[Start of Attachment]
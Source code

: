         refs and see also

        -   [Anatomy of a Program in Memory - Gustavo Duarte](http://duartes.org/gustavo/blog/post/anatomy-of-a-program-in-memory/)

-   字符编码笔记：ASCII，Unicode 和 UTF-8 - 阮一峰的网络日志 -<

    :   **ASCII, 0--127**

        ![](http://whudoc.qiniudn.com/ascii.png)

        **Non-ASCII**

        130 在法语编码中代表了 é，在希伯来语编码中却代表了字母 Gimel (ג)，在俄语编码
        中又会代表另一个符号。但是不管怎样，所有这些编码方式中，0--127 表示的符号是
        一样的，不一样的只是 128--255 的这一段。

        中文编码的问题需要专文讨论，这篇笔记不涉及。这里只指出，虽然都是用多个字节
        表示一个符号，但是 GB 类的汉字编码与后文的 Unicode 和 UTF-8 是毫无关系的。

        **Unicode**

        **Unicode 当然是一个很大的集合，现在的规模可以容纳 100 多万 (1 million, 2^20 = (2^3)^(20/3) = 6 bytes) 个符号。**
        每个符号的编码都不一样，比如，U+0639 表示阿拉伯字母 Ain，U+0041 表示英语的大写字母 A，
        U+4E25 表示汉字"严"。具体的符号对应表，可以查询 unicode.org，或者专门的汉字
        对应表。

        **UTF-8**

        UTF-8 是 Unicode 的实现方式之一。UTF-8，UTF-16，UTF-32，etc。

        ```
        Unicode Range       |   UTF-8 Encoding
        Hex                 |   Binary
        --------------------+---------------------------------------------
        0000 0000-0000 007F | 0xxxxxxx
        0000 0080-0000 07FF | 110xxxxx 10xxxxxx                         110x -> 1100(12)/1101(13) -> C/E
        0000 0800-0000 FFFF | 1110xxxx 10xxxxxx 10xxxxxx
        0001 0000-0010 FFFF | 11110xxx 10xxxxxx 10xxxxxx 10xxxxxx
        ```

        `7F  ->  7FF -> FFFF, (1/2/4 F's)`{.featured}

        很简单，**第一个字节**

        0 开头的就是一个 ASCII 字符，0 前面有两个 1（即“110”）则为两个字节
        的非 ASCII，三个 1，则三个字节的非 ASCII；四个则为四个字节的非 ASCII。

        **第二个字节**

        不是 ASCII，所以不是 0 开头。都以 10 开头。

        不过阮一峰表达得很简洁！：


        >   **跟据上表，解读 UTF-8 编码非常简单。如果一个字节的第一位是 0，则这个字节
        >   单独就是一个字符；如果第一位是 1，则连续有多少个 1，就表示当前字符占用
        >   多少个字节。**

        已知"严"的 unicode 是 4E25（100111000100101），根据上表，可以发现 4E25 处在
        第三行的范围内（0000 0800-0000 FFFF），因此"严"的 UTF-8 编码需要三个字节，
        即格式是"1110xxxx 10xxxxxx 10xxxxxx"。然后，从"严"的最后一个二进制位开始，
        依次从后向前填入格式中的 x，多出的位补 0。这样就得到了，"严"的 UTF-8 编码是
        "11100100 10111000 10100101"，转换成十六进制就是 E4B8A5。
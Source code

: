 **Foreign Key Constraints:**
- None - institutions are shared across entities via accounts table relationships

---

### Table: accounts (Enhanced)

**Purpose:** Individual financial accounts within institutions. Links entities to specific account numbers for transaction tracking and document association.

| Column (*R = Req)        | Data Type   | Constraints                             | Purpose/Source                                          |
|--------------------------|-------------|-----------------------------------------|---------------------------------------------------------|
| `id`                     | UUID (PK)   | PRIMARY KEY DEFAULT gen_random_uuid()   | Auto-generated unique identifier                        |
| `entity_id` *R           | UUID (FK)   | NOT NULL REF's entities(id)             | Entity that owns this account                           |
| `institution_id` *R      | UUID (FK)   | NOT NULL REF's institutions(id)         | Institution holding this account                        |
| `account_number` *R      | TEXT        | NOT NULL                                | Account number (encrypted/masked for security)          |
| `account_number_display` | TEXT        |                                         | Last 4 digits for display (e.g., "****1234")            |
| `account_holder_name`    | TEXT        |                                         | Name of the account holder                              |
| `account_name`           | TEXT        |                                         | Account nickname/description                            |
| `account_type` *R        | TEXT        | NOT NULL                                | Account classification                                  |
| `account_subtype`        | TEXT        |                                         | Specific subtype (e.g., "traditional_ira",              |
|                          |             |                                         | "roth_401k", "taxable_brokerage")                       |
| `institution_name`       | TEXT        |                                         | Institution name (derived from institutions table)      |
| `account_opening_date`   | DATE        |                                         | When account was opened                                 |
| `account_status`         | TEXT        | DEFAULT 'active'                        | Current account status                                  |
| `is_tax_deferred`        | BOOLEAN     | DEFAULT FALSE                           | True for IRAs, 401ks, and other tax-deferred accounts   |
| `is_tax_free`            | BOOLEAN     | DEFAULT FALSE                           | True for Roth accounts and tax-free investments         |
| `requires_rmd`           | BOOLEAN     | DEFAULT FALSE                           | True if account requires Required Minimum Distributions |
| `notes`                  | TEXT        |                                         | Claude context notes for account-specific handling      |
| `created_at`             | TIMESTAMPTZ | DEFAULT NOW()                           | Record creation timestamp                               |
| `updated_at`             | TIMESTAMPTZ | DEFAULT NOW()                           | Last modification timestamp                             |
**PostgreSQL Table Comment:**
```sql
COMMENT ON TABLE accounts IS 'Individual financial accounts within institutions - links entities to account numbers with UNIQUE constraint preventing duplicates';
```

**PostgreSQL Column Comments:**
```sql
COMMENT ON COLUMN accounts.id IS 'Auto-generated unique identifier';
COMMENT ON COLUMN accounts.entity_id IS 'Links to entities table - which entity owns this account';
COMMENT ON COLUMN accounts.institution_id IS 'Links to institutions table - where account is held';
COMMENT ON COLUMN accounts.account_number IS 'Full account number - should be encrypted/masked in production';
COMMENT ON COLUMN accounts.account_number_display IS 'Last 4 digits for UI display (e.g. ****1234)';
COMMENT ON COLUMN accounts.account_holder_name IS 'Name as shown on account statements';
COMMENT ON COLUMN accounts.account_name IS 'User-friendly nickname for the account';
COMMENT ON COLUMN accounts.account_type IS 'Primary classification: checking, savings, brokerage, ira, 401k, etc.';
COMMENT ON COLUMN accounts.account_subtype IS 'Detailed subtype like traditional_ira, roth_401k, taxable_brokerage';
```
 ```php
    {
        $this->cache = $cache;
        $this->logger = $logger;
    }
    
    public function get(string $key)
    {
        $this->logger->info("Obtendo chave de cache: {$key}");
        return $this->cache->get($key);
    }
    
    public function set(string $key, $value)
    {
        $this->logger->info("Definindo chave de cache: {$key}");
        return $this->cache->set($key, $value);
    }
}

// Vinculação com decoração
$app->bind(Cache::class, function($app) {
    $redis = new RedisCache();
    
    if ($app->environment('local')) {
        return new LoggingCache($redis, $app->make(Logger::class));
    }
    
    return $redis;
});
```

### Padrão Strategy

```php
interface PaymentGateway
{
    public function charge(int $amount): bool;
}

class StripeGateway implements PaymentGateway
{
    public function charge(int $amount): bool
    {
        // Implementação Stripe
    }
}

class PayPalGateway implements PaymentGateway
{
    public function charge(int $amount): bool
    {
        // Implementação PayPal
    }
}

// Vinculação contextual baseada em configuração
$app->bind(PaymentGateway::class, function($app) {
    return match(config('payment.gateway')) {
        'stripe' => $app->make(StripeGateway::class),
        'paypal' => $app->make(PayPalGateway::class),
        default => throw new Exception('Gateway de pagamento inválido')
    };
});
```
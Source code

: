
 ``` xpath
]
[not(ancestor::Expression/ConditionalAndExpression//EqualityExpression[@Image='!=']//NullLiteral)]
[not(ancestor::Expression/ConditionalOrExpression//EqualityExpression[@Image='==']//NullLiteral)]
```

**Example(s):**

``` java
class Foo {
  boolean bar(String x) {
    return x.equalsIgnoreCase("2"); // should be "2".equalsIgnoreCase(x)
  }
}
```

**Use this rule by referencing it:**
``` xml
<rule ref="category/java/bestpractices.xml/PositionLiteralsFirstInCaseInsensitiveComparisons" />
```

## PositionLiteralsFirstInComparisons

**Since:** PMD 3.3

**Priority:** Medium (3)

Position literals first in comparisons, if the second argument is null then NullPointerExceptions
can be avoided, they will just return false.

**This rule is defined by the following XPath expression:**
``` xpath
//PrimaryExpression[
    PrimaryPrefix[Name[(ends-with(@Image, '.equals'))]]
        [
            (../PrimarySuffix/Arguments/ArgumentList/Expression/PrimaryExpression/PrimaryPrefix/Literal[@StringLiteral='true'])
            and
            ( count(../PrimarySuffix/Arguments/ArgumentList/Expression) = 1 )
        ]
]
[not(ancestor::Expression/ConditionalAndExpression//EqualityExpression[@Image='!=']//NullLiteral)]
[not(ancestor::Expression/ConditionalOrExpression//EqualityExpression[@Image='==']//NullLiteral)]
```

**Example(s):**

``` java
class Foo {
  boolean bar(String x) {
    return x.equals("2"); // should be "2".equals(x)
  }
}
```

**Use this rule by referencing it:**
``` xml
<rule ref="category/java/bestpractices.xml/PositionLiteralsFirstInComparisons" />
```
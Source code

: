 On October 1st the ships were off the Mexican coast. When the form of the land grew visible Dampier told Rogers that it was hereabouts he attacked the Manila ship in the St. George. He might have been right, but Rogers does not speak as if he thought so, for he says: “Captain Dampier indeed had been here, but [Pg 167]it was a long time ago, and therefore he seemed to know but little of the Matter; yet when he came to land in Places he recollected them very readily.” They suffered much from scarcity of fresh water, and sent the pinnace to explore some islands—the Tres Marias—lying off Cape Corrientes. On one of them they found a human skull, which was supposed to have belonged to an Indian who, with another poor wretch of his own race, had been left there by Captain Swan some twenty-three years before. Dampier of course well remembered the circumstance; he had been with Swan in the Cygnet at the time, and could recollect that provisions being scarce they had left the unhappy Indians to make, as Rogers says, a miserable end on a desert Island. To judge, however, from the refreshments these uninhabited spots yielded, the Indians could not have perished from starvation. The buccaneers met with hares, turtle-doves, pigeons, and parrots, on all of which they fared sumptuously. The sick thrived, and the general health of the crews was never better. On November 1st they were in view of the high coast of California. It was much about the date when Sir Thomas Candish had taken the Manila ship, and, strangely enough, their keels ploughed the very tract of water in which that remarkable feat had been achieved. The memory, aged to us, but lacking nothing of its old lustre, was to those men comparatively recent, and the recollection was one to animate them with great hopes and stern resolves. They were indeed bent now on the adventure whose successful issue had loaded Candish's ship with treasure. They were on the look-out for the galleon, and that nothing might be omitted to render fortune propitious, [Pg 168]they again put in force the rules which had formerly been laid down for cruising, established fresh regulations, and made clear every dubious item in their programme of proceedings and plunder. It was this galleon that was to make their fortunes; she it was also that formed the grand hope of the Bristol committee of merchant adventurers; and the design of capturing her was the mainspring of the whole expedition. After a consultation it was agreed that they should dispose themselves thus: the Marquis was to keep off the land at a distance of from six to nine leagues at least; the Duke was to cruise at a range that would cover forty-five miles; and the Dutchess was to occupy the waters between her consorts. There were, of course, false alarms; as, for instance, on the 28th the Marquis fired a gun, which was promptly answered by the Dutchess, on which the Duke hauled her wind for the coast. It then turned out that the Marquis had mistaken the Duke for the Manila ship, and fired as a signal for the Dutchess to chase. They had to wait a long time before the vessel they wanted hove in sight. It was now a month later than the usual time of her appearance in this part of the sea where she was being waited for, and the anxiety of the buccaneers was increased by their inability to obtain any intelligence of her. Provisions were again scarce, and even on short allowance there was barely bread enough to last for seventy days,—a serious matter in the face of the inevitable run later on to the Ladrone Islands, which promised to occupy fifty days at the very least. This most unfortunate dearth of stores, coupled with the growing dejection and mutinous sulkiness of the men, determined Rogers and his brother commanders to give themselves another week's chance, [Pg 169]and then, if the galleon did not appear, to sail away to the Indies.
[End of Attachment]
» WHAT IS NEEDED: Go over the listing above and copy out each line that includes "financial".

» FINISHED TASK:
**Purpose:** Individual financial accounts within institutions. Links entities to specific account numbers for transaction tracking and document association.
COMMENT ON TABLE accounts IS 'Individual financial accounts within institutions - links entities to account numbers with UNIQUE constraint preventing duplicates';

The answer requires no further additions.